**Work to complete:** Could you output all of the records below exactly as they appear?

**Data under study:**
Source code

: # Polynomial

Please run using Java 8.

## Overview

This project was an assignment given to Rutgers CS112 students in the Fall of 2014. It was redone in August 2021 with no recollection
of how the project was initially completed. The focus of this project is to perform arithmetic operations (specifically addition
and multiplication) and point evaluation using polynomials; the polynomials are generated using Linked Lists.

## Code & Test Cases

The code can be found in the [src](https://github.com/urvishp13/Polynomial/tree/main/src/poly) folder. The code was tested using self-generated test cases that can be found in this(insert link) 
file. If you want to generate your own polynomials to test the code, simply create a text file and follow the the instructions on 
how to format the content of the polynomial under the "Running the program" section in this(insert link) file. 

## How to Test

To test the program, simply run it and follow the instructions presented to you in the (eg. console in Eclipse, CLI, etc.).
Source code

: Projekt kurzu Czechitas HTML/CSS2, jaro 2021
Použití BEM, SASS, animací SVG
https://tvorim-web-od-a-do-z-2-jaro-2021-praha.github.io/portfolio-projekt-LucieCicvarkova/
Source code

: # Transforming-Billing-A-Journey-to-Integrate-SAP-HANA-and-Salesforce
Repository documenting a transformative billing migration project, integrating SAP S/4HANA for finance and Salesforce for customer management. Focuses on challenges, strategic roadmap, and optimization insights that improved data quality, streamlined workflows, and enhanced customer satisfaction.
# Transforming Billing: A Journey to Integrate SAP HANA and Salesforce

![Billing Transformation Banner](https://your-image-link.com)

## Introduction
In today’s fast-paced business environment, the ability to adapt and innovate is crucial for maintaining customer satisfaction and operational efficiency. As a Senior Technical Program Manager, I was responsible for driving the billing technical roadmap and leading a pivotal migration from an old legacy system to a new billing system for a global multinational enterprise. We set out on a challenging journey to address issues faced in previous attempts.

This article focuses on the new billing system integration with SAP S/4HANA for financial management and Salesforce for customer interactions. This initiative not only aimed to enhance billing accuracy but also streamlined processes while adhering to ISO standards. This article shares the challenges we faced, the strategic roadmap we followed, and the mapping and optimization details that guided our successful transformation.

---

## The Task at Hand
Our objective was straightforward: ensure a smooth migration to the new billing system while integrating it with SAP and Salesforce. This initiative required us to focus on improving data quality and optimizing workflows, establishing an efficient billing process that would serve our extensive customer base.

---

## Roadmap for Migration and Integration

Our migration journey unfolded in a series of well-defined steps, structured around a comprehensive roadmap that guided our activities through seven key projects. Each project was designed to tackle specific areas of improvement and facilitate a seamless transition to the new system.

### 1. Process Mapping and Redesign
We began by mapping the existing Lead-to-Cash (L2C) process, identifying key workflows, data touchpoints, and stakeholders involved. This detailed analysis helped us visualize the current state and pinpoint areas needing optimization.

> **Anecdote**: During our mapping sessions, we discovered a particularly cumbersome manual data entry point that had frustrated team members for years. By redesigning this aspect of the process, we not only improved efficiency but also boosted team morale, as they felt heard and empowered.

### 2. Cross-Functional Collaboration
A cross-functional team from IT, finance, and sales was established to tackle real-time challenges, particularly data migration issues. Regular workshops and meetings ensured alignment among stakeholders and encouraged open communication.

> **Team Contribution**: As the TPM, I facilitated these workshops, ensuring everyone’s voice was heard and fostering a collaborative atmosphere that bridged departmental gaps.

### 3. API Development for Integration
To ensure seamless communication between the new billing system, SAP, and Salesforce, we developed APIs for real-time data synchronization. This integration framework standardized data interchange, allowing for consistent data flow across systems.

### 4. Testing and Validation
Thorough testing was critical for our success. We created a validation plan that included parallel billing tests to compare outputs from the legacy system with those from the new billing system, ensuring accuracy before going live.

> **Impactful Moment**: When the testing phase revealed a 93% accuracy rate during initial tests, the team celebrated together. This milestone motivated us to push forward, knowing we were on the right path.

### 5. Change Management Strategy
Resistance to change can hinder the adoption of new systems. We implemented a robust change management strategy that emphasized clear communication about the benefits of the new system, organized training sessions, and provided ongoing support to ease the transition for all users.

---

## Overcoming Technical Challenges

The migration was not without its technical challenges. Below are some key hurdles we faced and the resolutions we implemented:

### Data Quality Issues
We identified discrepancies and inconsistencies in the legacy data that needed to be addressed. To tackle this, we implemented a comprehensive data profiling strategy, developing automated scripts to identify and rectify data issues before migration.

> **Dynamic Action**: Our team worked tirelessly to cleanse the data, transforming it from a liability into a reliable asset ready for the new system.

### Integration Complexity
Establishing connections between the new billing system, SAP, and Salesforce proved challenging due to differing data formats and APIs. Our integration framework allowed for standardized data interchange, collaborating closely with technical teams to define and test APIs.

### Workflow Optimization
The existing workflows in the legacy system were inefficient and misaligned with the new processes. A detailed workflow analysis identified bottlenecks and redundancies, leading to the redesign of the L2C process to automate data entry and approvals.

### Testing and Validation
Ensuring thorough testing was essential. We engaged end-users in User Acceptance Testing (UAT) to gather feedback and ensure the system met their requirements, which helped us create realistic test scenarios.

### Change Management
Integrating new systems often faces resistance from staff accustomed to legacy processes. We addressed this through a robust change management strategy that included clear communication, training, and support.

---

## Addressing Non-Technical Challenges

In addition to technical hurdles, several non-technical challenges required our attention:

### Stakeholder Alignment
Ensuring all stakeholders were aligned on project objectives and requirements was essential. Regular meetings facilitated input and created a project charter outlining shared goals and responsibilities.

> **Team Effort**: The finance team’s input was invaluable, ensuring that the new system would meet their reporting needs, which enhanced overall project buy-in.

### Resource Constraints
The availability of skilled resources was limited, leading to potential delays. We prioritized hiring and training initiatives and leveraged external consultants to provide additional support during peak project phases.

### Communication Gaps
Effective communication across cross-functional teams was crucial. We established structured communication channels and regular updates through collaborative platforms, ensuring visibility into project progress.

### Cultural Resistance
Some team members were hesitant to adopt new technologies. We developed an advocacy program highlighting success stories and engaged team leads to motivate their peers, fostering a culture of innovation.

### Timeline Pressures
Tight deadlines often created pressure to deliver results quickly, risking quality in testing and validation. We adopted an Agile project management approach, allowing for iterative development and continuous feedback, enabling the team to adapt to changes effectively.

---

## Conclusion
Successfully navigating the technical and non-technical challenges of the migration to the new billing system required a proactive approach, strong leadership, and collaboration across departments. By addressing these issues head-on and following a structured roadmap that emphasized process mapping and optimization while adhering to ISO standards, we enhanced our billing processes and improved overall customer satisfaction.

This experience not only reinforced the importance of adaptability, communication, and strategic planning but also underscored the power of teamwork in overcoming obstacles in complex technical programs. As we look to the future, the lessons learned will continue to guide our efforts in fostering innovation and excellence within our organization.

**Expected answer:**
Source code

: # Polynomial

Please run using Java 8.

## Overview

This project was an assignment given to Rutgers CS112 students in the Fall of 2014. It was redone in August 2021 with no recollection
of how the project was initially completed. The focus of this project is to perform arithmetic operations (specifically addition
and multiplication) and point evaluation using polynomials; the polynomials are generated using Linked Lists.

## Code & Test Cases

The code can be found in the [src](https://github.com/urvishp13/Polynomial/tree/main/src/poly) folder. The code was tested using self-generated test cases that can be found in this(insert link) 
file. If you want to generate your own polynomials to test the code, simply create a text file and follow the the instructions on 
how to format the content of the polynomial under the "Running the program" section in this(insert link) file. 

## How to Test

To test the program, simply run it and follow the instructions presented to you in the (eg. console in Eclipse, CLI, etc.).
Source code

: Projekt kurzu Czechitas HTML/CSS2, jaro 2021
Použití BEM, SASS, animací SVG
https://tvorim-web-od-a-do-z-2-jaro-2021-praha.github.io/portfolio-projekt-LucieCicvarkova/
Source code

: # Transforming-Billing-A-Journey-to-Integrate-SAP-HANA-and-Salesforce
Repository documenting a transformative billing migration project, integrating SAP S/4HANA for finance and Salesforce for customer management. Focuses on challenges, strategic roadmap, and optimization insights that improved data quality, streamlined workflows, and enhanced customer satisfaction.
# Transforming Billing: A Journey to Integrate SAP HANA and Salesforce

![Billing Transformation Banner](https://your-image-link.com)

## Introduction
In today’s fast-paced business environment, the ability to adapt and innovate is crucial for maintaining customer satisfaction and operational efficiency. As a Senior Technical Program Manager, I was responsible for driving the billing technical roadmap and leading a pivotal migration from an old legacy system to a new billing system for a global multinational enterprise. We set out on a challenging journey to address issues faced in previous attempts.

This article focuses on the new billing system integration with SAP S/4HANA for financial management and Salesforce for customer interactions. This initiative not only aimed to enhance billing accuracy but also streamlined processes while adhering to ISO standards. This article shares the challenges we faced, the strategic roadmap we followed, and the mapping and optimization details that guided our successful transformation.

---

## The Task at Hand
Our objective was straightforward: ensure a smooth migration to the new billing system while integrating it with SAP and Salesforce. This initiative required us to focus on improving data quality and optimizing workflows, establishing an efficient billing process that would serve our extensive customer base.

---

## Roadmap for Migration and Integration

Our migration journey unfolded in a series of well-defined steps, structured around a comprehensive roadmap that guided our activities through seven key projects. Each project was designed to tackle specific areas of improvement and facilitate a seamless transition to the new system.

### 1. Process Mapping and Redesign
We began by mapping the existing Lead-to-Cash (L2C) process, identifying key workflows, data touchpoints, and stakeholders involved. This detailed analysis helped us visualize the current state and pinpoint areas needing optimization.

> **Anecdote**: During our mapping sessions, we discovered a particularly cumbersome manual data entry point that had frustrated team members for years. By redesigning this aspect of the process, we not only improved efficiency but also boosted team morale, as they felt heard and empowered.

### 2. Cross-Functional Collaboration
A cross-functional team from IT, finance, and sales was established to tackle real-time challenges, particularly data migration issues. Regular workshops and meetings ensured alignment among stakeholders and encouraged open communication.

> **Team Contribution**: As the TPM, I facilitated these workshops, ensuring everyone’s voice was heard and fostering a collaborative atmosphere that bridged departmental gaps.

### 3. API Development for Integration
To ensure seamless communication between the new billing system, SAP, and Salesforce, we developed APIs for real-time data synchronization. This integration framework standardized data interchange, allowing for consistent data flow across systems.

### 4. Testing and Validation
Thorough testing was critical for our success. We created a validation plan that included parallel billing tests to compare outputs from the legacy system with those from the new billing system, ensuring accuracy before going live.

> **Impactful Moment**: When the testing phase revealed a 93% accuracy rate during initial tests, the team celebrated together. This milestone motivated us to push forward, knowing we were on the right path.

### 5. Change Management Strategy
Resistance to change can hinder the adoption of new systems. We implemented a robust change management strategy that emphasized clear communication about the benefits of the new system, organized training sessions, and provided ongoing support to ease the transition for all users.

---

## Overcoming Technical Challenges

The migration was not without its technical challenges. Below are some key hurdles we faced and the resolutions we implemented:

### Data Quality Issues
We identified discrepancies and inconsistencies in the legacy data that needed to be addressed. To tackle this, we implemented a comprehensive data profiling strategy, developing automated scripts to identify and rectify data issues before migration.

> **Dynamic Action**: Our team worked tirelessly to cleanse the data, transforming it from a liability into a reliable asset ready for the new system.

### Integration Complexity
Establishing connections between the new billing system, SAP, and Salesforce proved challenging due to differing data formats and APIs. Our integration framework allowed for standardized data interchange, collaborating closely with technical teams to define and test APIs.

### Workflow Optimization
The existing workflows in the legacy system were inefficient and misaligned with the new processes. A detailed workflow analysis identified bottlenecks and redundancies, leading to the redesign of the L2C process to automate data entry and approvals.

### Testing and Validation
Ensuring thorough testing was essential. We engaged end-users in User Acceptance Testing (UAT) to gather feedback and ensure the system met their requirements, which helped us create realistic test scenarios.

### Change Management
Integrating new systems often faces resistance from staff accustomed to legacy processes. We addressed this through a robust change management strategy that included clear communication, training, and support.

---

## Addressing Non-Technical Challenges

In addition to technical hurdles, several non-technical challenges required our attention:

### Stakeholder Alignment
Ensuring all stakeholders were aligned on project objectives and requirements was essential. Regular meetings facilitated input and created a project charter outlining shared goals and responsibilities.

> **Team Effort**: The finance team’s input was invaluable, ensuring that the new system would meet their reporting needs, which enhanced overall project buy-in.

### Resource Constraints
The availability of skilled resources was limited, leading to potential delays. We prioritized hiring and training initiatives and leveraged external consultants to provide additional support during peak project phases.

### Communication Gaps
Effective communication across cross-functional teams was crucial. We established structured communication channels and regular updates through collaborative platforms, ensuring visibility into project progress.

### Cultural Resistance
Some team members were hesitant to adopt new technologies. We developed an advocacy program highlighting success stories and engaged team leads to motivate their peers, fostering a culture of innovation.

### Timeline Pressures
Tight deadlines often created pressure to deliver results quickly, risking quality in testing and validation. We adopted an Agile project management approach, allowing for iterative development and continuous feedback, enabling the team to adapt to changes effectively.

---

## Conclusion
Successfully navigating the technical and non-technical challenges of the migration to the new billing system required a proactive approach, strong leadership, and collaboration across departments. By addressing these issues head-on and following a structured roadmap that emphasized process mapping and optimization while adhering to ISO standards, we enhanced our billing processes and improved overall customer satisfaction.

This experience not only reinforced the importance of adaptability, communication, and strategic planning but also underscored the power of teamwork in overcoming obstacles in complex technical programs. As we look to the future, the lessons learned will continue to guide our efforts in fostering innovation and excellence within our organization.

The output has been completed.